**Extracted data entries:**

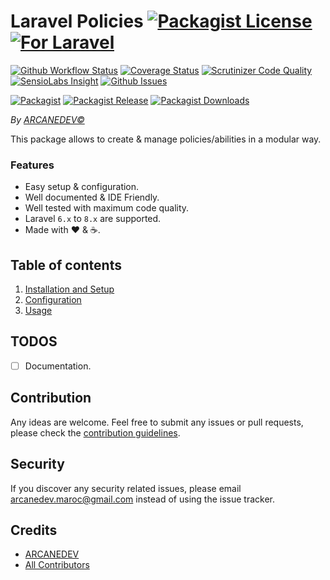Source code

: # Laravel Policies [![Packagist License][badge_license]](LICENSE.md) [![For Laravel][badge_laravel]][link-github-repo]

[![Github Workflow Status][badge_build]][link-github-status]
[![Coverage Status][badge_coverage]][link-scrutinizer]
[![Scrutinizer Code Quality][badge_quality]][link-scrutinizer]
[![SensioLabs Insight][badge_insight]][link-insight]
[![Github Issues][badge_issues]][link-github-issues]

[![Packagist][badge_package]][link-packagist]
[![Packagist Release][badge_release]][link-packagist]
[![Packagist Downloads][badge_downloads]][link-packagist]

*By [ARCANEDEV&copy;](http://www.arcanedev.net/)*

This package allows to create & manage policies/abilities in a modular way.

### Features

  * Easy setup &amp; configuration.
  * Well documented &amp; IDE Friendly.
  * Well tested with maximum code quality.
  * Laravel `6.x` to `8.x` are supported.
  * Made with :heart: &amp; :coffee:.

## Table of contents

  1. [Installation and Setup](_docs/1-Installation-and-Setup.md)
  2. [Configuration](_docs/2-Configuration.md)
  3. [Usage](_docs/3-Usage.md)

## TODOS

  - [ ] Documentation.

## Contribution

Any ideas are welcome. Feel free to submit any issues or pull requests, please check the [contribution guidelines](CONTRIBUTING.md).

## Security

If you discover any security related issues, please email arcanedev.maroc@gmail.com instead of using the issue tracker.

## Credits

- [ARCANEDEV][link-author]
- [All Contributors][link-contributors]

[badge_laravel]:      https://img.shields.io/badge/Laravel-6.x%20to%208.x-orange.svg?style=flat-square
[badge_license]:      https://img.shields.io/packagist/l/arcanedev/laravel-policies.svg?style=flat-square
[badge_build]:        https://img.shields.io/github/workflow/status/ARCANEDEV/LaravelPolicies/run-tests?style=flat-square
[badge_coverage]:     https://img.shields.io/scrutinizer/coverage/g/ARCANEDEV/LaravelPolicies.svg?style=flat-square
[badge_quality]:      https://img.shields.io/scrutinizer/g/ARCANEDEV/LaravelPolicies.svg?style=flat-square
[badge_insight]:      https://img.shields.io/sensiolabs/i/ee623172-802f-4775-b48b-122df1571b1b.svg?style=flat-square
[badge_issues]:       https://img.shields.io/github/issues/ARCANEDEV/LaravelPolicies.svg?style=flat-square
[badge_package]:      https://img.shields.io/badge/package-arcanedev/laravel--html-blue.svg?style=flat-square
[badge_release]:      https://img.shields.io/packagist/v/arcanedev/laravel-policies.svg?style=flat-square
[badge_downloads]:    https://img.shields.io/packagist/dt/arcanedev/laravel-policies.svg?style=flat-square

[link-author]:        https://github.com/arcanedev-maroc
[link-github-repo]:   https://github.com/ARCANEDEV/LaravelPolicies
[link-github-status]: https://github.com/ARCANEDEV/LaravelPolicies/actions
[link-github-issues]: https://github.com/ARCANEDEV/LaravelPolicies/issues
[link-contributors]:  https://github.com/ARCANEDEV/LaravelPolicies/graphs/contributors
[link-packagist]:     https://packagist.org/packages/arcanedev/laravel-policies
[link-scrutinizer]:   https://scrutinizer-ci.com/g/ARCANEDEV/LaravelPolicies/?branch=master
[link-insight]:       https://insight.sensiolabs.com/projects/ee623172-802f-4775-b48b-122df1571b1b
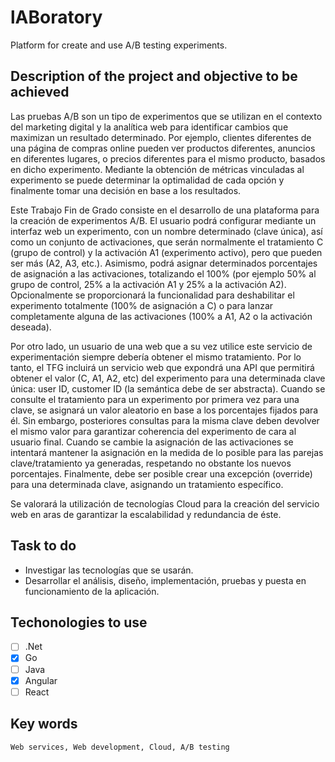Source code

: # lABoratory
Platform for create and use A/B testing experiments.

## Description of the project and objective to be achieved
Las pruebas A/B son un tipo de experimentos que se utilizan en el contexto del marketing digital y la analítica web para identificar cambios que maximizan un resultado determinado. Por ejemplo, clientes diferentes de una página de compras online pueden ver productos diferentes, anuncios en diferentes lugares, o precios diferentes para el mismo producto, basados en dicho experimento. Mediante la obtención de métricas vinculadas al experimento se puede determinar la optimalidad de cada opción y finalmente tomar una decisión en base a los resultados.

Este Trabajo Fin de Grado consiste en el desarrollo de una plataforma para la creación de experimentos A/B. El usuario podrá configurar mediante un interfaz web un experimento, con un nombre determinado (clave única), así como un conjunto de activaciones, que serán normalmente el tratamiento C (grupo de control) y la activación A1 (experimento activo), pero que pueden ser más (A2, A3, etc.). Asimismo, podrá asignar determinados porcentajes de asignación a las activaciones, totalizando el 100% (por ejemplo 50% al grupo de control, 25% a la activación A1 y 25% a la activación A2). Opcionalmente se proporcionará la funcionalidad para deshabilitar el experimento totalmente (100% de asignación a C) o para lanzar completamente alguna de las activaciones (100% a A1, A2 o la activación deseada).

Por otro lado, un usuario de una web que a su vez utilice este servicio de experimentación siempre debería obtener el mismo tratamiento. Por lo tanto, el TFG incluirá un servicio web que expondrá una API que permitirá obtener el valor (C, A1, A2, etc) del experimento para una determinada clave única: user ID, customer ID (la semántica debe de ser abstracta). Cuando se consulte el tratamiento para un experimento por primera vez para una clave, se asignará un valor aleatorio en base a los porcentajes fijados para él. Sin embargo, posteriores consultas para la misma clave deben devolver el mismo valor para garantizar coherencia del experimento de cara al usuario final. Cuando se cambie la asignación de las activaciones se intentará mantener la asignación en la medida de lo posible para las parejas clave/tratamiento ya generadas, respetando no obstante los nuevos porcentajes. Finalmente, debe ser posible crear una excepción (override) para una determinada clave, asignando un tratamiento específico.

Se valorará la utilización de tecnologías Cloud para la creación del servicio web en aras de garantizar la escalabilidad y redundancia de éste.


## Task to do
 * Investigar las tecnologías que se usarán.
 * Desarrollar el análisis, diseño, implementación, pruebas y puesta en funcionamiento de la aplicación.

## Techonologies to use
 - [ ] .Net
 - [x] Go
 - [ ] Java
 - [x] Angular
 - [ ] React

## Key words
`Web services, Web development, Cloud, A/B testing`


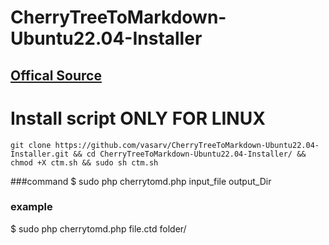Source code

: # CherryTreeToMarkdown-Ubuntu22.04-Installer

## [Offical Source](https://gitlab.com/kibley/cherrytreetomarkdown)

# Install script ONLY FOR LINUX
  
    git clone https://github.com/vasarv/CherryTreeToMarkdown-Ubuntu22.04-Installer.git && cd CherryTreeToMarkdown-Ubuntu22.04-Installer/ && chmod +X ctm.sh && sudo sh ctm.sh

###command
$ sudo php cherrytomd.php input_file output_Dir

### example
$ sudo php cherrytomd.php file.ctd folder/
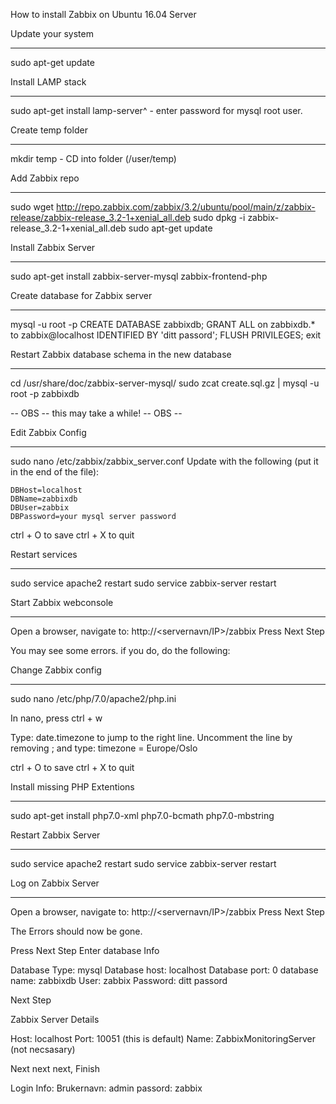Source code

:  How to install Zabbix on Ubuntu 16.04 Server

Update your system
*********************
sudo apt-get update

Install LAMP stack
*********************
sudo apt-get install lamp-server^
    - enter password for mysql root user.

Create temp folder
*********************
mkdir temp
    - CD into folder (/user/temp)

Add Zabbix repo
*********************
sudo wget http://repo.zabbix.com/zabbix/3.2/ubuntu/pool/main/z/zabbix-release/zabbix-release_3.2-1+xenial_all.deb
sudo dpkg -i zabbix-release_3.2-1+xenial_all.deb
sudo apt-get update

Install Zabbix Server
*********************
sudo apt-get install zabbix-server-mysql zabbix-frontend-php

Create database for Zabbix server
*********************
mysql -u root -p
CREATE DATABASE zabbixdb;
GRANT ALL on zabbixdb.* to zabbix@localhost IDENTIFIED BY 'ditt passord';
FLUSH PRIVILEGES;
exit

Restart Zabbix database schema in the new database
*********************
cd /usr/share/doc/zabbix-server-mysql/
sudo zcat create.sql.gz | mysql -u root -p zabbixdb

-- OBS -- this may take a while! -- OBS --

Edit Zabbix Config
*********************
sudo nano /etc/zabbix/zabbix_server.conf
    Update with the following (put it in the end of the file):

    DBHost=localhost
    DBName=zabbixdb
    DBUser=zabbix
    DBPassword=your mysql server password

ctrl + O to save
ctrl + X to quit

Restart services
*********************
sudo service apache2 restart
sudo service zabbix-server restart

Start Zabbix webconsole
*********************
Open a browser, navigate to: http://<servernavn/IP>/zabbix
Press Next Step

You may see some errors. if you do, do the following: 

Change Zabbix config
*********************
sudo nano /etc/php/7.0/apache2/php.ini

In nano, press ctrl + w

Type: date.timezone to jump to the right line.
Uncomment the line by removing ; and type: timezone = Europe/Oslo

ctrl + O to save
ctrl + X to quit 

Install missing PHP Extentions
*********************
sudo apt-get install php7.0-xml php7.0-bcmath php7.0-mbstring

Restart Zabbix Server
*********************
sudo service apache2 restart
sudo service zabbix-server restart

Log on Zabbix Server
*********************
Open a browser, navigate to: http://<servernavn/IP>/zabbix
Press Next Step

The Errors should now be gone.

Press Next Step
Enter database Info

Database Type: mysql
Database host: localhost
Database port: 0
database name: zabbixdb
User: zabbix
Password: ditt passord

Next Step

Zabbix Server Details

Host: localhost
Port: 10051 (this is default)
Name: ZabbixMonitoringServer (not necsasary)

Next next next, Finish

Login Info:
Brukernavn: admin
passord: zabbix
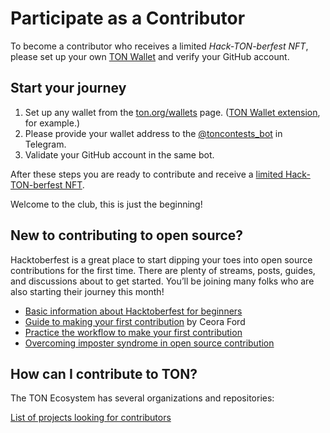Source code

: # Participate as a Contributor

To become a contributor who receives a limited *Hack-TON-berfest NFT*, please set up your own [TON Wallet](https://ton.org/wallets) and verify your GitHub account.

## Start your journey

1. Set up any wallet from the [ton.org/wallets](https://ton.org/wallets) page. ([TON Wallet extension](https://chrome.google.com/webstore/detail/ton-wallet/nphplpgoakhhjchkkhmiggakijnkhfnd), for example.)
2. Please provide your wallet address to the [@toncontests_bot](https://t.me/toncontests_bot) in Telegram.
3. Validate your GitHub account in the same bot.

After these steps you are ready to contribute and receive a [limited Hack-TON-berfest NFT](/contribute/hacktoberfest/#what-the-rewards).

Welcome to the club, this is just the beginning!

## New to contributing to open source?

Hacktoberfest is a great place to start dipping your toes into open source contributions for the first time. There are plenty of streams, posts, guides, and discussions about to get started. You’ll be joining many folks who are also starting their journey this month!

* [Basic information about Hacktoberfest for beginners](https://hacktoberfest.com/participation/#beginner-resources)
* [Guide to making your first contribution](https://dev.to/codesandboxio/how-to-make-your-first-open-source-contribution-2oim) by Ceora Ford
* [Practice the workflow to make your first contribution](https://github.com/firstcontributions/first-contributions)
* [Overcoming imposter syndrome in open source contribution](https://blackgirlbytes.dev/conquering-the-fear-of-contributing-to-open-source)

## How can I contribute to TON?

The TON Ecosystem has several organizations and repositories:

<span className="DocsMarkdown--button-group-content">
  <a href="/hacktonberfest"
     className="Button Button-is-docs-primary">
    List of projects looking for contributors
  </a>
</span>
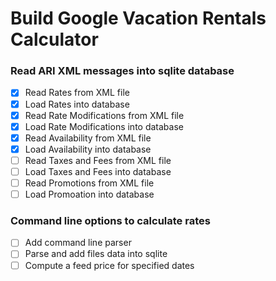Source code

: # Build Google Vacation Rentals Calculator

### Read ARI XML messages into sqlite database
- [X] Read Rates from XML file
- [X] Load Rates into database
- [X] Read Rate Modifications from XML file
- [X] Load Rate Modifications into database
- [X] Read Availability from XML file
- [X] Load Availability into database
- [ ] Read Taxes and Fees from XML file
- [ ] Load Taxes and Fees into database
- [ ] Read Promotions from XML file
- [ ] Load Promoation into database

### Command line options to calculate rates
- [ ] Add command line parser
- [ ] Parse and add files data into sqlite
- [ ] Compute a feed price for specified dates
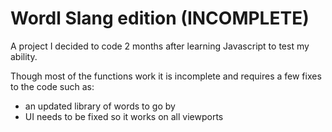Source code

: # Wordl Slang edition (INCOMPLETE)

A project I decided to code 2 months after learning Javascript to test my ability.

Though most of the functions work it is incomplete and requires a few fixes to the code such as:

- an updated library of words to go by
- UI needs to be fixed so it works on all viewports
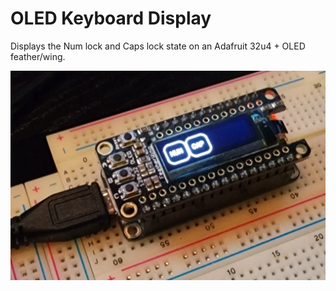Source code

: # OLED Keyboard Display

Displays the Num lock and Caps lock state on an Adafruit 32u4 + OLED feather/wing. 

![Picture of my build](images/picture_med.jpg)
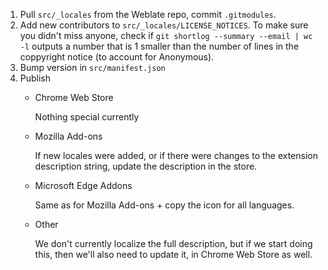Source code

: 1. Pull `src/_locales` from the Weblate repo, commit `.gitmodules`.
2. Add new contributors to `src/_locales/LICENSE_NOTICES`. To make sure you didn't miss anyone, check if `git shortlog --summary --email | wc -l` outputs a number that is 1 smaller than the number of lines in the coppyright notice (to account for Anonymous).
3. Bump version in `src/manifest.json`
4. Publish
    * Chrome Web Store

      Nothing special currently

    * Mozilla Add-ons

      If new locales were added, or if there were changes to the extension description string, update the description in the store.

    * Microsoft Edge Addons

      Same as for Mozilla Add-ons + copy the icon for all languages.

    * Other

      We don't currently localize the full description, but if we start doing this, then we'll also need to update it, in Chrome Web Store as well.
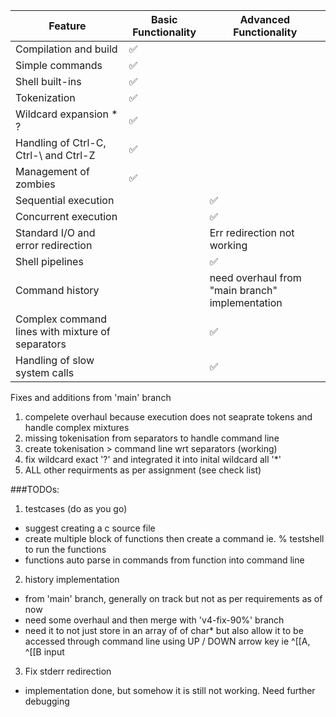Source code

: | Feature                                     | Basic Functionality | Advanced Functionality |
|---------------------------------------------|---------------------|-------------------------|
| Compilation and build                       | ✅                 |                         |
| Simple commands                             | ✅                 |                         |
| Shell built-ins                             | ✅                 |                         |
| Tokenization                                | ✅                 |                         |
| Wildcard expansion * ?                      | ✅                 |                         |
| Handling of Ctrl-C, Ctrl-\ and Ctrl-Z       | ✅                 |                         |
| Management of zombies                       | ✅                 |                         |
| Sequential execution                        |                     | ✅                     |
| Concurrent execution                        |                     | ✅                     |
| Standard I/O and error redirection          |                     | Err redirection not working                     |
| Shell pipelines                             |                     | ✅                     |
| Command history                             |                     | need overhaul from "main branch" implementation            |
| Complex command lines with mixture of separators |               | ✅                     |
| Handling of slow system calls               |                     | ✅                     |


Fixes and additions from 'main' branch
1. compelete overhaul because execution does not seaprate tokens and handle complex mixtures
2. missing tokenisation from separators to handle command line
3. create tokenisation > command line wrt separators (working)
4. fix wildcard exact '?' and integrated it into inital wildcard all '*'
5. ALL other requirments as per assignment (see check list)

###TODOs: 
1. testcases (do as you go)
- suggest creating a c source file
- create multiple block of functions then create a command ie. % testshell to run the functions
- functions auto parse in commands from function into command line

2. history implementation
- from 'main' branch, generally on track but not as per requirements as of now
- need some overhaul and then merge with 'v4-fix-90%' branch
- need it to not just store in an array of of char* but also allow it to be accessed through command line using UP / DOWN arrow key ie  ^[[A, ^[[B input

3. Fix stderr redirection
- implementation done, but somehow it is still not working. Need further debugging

**WHAT YOU WILL DO:**
Show each line of the data that contains the string "única".

**YOUR SOLUTION:**
Este Trabajo Fin de Grado consiste en el desarrollo de una plataforma para la creación de experimentos A/B. El usuario podrá configurar mediante un interfaz web un experimento, con un nombre determinado (clave única), así como un conjunto de activaciones, que serán normalmente el tratamiento C (grupo de control) y la activación A1 (experimento activo), pero que pueden ser más (A2, A3, etc.). Asimismo, podrá asignar determinados porcentajes de asignación a las activaciones, totalizando el 100% (por ejemplo 50% al grupo de control, 25% a la activación A1 y 25% a la activación A2). Opcionalmente se proporcionará la funcionalidad para deshabilitar el experimento totalmente (100% de asignación a C) o para lanzar completamente alguna de las activaciones (100% a A1, A2 o la activación deseada).
Por otro lado, un usuario de una web que a su vez utilice este servicio de experimentación siempre debería obtener el mismo tratamiento. Por lo tanto, el TFG incluirá un servicio web que expondrá una API que permitirá obtener el valor (C, A1, A2, etc) del experimento para una determinada clave única: user ID, customer ID (la semántica debe de ser abstracta). Cuando se consulte el tratamiento para un experimento por primera vez para una clave, se asignará un valor aleatorio en base a los porcentajes fijados para él. Sin embargo, posteriores consultas para la misma clave deben devolver el mismo valor para garantizar coherencia del experimento de cara al usuario final. Cuando se cambie la asignación de las activaciones se intentará mantener la asignación en la medida de lo posible para las parejas clave/tratamiento ya generadas, respetando no obstante los nuevos porcentajes. Finalmente, debe ser posible crear una excepción (override) para una determinada clave, asignando un tratamiento específico.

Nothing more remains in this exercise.